Bourrienne ressemblait alors à tous les hameaux de notre campagne, malgré ses quelques maisons à étages des années 1900 mais qui voisinaient avec d’humbles maisons basses, à l’unique pièce peu éclairée.
Les photographes de l’époque, n’eurent aucun mal à animer leurs clichés ! Les riverains se prêtaient aisément à de la figuration comme le démontrent certaines cartes de ces années lointaines !
La rue de Bourrienne, a longtemps été considérée comme un faubourg de Carentoir !
Dans mes jeunes années, quand on habitait Bourrienne, on usait du terme suivant : « Monter au bourg, faire ses commissions » !
De même, les gens du bourg disaient « Descendre à Bourrienne », voire même « Dans le bas de Bourrienne »!
Notre vieille rue, s’étendait alors de l’actuel café « Le Calypso », à l’entrée du Boulevard Julien Gicquel.
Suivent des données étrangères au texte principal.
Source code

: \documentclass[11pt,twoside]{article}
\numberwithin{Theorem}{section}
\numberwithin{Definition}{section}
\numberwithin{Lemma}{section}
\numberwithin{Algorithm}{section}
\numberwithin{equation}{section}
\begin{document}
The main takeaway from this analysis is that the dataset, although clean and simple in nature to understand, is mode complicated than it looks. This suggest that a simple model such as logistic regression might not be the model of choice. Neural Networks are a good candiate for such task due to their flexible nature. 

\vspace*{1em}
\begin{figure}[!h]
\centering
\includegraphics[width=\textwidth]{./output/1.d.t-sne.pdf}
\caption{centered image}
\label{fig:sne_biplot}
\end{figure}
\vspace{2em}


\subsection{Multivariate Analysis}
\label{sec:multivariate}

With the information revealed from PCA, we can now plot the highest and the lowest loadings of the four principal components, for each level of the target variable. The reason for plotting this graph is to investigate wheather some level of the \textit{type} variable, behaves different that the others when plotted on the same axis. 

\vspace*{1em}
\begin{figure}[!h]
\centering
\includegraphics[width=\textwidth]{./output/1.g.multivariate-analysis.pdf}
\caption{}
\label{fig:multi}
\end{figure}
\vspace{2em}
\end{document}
Au-delà, nous arrivions dans le quartier dit de la Gare, appellation qui persistera plus de 30 ans après l’interruption, en 1937, de la ligne du petit chemin de fer, Redon-Guer.
LA RUE DE BOURRIENNE DES ANNÉES 50 !
Les troupeaux de vaches des 3 fermes du quartier, sillonnaient la rue quasiment matin et soir et ne manquaient pas de signer leur passage sur la route, dès leur sortie des étables ! Parfois, les deux plus importants troupeaux prenaient la direction de l’Hôtellerie pour se rendre à « Galop » nom des prés et champs avant construction de l’étang du Beauché.
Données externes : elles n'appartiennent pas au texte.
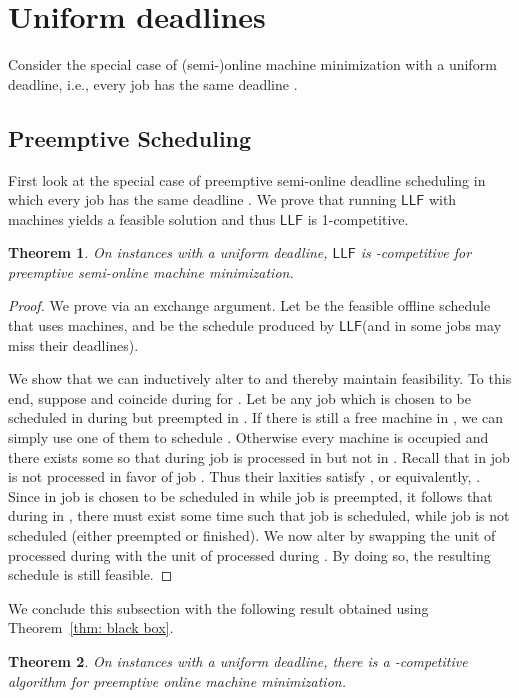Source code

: \documentclass[letterpaper,11pt]{article}
\newtheorem{theorem}{Theorem}
\newcommand{\LLF}{\ensuremath{\mathsf{LLF}}\xspace}
\begin{document}
\section{Uniform deadlines}
\label{sec:special-cases3}

Consider the special case of (semi-)online machine minimization with a uniform deadline, i.e., every job  has the same deadline .

\subsection{Preemptive Scheduling}

First look at the special case of preemptive semi-online deadline scheduling in which every job  has the same deadline . We prove that running \LLF with  machines yields a feasible solution and thus \LLF is 1-competitive. 

\begin{theorem}\label{thm:pre-samedeadline-optknown}
On instances with a uniform deadline, \LLF is -competitive for preemptive semi-online machine minimization.
\end{theorem}
\begin{proof}
We prove via an exchange argument. Let  be the feasible offline schedule that uses  machines, and  be the schedule produced by \LLF (and in  some jobs may miss their deadlines). 

We show that we can inductively alter  to  and thereby maintain feasibility. To this end, suppose  and  coincide during  for . Let  be any job which is chosen to be scheduled in  during  but preempted in . If there is still a free machine in , we can simply use one of them to schedule . Otherwise every machine is occupied and there exists some  so that during  job  is processed in  but not in . Recall that in  job  is not processed in favor of job . Thus their laxities satisfy , or equivalently, . Since in  job  is chosen to be scheduled in  while job  is preempted, it follows that during  in , there must exist some time  such that job  is scheduled, while job  is not scheduled (either preempted or finished). We now alter  by swapping the unit of  processed during  with the unit of  processed during . By doing so, the resulting schedule is still feasible.
\end{proof}



We conclude this subsection with the following result obtained using Theorem~\ref{thm: black box}.
\begin{theorem}
  On instances with a uniform deadline, there is a -competitive algorithm for preemptive online machine minimization.
\end{theorem} 
\end{document}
Les charrettes partant à vide aux champs et le retour des charretées pleines marquaient les saisons, au pas lent de la paire de bœufs, ou du cheval plus dynamique!
La circulation automobile n’était pas un souci majeur dans ces années-là ! On traversait aisément la route sauf lors des fréquents passages de longs convois militaires !
Arrivant de Coëtquidan, ils transportaient les lourds matériels sur les lieux de manœuvres ! Suivaient les gradés en jeeps puis de gros camions, bâches latérales relevées où s’alignaient, de chaque côté, nos jeunes compatriotes, les appelés au Service Militaire !
En fin de semaine, ces mêmes camions acheminaient vers la Gare de Redon, les permissionnaires en tenue de sortie !
LE PROGRÈS …
Comme partout ailleurs, les décennies passant, l’image de Bourrienne s’améliora… Les maisons basses ayant perdu leurs habitants, les héritiers les conservèrent quelques décennies et en firent des remises à bois et des celliers à cidre ! Au cours des années 80 et 90, ces maisons laissèrent place à des habitations au goût du jour. Quelques-unes furent réhabilitées en petits logements.
La circulation des voitures progressant, la mise en place des trottoirs s’imposa peu avant 1960.
Quant à l’eau courante, il fallut patienter jusqu’à l’été 1961 pour l’amener à Bourrienne sur les éviers ou les « dalles » ces longues pierres plates de schiste bleu, encastrées sous les fenêtres en guise d’évier. Une petite ouverture vers l’extérieur permettait l’évacuation des eaux usées en direct sur la rue !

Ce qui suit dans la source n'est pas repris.